Personal information
- Born: 19 July 1998 (age 28) Moonta, South Australia
- Height: 1.87 m (6 ft 2 in)
- University: University of South Australia

Netball career
- Playing positions: GS, GA
- Years: Club team / Apps
- 2017–2020: Adelaide Thunderbirds
- 2021–2023 2026-: West Coast Fever
- 2024-2025 2026: Melbourne Mavericks West Coast Fever
- Years: National team / Caps
- 2023: England Roses

= Sasha Glasgow =

Australian netball player

Sasha Glasgow (born 19 July 1998) is an English-Australian netball player in the Suncorp Super Netball league, playing for the West Coast Fever. She currently sits on the board of the Australian Netball Players’ Association.

== Club career ==

=== Adelaide Thunderbirds ===
Glasgow began her professional netball career at the Adelaide Thunderbirds as a training partner in the 2017 season and had a breakthrough year after making her debut for the senior team.

Glasgow had an interrupted season in 2018 and missed several matches as she battled with injury. She was re-signed by the Thunderbirds for the 2019 season. In 2019, Glasgow had an excellent season before rupturing her left ACL in the penultimate round of the season. She then rehabbed and made her return to the Thunderbirds in the 2020 season.

=== West Coast Fever ===
After four years with the Adelaide Thunderbirds, the club announced Glasgow would be leaving Adelaide to become a free agent where she was then signed with the West Coast Fever for the 2021 season. In 2022 Glasgow won the Super Netball with Fever. In the 2023 season, Glasgow broke the record for most successful Super-Shots in one game when she converted fourteen of her attempts against Queensland Firebirds. She also recorded the highest-ever Nissan Net Points in history in the same game.

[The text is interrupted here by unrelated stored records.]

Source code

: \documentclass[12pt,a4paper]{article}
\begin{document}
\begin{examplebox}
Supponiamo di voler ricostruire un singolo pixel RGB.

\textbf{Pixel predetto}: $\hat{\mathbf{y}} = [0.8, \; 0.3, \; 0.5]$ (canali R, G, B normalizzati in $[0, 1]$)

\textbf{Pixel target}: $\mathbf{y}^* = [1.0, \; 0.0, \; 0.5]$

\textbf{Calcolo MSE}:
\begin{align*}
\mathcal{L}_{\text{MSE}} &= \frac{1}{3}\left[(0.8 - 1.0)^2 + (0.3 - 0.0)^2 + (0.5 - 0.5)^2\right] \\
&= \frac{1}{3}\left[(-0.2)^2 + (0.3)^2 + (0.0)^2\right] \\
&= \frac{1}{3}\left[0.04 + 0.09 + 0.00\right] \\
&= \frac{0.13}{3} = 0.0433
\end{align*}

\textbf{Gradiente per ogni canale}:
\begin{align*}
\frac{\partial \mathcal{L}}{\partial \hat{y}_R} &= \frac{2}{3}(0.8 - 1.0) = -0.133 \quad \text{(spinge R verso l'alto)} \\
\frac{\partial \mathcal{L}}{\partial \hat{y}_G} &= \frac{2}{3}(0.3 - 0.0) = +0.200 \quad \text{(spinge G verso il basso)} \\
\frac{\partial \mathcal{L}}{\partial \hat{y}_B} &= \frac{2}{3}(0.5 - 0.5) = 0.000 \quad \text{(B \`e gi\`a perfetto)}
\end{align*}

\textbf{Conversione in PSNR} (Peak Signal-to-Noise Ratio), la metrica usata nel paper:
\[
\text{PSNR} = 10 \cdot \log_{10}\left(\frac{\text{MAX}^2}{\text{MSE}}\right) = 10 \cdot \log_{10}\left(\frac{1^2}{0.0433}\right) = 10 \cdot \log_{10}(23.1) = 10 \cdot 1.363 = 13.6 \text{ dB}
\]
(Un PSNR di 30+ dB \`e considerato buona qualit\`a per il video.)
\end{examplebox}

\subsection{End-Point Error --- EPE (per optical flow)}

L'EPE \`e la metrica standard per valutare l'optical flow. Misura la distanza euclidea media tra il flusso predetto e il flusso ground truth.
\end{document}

=== Melbourne Mavericks ===
In 2024, she moved to the new Melbourne Mavericks team, but suffered a lower leg fracture in a preseason friendly against the Sunshine Coast Lightning that has sidelined her for the 2024 season.

=== West Coast Fever ===
She re-signed for West Coast Fever from 2026

== International career ==
Glasgow was born in Australia to English parents, and holds dual Australian and British citizenship. She was named in the 2016-17 Australian Netball World Youth Cup squad that went on to play the Finals against New Zealand.

In 2023, she was selected for the England Roses. In June 2026 Glasgow was selected into the 2026 Commonwealth Games team.